私は意識低い系の人間なので自己啓発に関する本とかはほとんど読みません。
ただ、たまに本屋さんに行くと「成功体験」という単語がタイトルに含まれるような本がけっこうたくさんあり、一つのキーワードとなっているようです。

私の人生を振り返ると、受験勉強に関わる成功体験だけは豊富なのですが、それ以外についてはあまり成功してきたような気がしません。
遺憾ながら、私の人生は現在のところ7割程度が仕事、3割程度がプライベートという比率のように思います。
プライベートでの成功体験がほとんどないのは私に特有のことがらのように思うのですが、仕事での成功体験というものを本当に他の人たちは持っているのか疑問に感じたりもします。

最近のニュースを一つ引用します。
すき家:過酷な労働環境…新入社員59%3年以内に退職:
http://mainichi.jp/select/news/20140801k0000m020146000c.html (リンク切れ)
「経営幹部が拡大路線の成功体験を引きずっており、意識が変わらなかった」

もう一つ、ちょっと前のニュースを引用します。
日本板硝子チェンバース社長が家庭の事情で辞任、藤本会長復帰
http://toyokeizai.net/articles/-/10900
「日本の古典的なサラリーマンは、会社第一、家庭が二の次。
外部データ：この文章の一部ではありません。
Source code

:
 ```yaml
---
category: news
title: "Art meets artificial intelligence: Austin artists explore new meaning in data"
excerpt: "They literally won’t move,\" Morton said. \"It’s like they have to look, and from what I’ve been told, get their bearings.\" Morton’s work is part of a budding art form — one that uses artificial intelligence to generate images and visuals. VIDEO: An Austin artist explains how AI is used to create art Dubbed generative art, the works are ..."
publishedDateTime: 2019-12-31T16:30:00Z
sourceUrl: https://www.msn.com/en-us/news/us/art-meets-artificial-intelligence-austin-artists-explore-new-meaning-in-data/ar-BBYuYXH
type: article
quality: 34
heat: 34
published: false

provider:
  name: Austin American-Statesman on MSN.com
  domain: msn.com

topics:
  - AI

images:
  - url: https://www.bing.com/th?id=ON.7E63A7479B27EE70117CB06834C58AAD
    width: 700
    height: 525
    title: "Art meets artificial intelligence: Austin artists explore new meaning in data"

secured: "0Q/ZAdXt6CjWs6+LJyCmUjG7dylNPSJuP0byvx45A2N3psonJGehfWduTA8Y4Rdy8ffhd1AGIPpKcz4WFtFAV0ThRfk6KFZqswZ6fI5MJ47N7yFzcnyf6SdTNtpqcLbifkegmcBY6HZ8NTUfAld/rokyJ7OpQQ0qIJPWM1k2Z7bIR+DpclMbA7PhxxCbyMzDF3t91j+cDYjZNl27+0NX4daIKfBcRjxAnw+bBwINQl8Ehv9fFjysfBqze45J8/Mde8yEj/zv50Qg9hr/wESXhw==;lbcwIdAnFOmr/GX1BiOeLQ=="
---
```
それが間違いとは言わないが、私にはできない」

どちらも、仕事に人生を捧げることで昇進してきた生え抜き会社幹部が、新規に入社した人々の間の感覚を理解できずに失敗した話です。
個人的にはこれを「勘違い成功体験」と呼んでいます。

この類の話は色んなところで見聞きします。

・局地戦での「成功」を大局的な「成功」と見誤った
・当該の「成功」の特殊性を見逃して、ユニバーサルに適用できる方法と勘違いした
・振り返れば他のやり方なら、もっと「成功」できたはずだった
・実際には失敗した部分も多かったのに、「成功」部分しか見なかった
・「成功」の要因は自分以外にあったのに、自分の行動が成功に寄与したと思い込んだ
・「成功」のハードルが低かったために、誰がやっても「成功」するような条件だった

などの要因で、「勘違い成功体験」を積み重ねた人が相当いるように思うのです。
というより、仕事の世界で100%の成功なんてそうそう見たことがありません。
こういった「勘違い成功体験」を積み重ねた人がえらくなると、本当にろくなことが起きないのです。
一旦「成功体験」を積んで自信を持ってしまった人は、失敗を理解できず、いままでのやり方を変えられないことが多いです。
私がしたっぱの目から見ているからなのでしょうが、本当にこの類の話が多くて気がめいることもありますよ。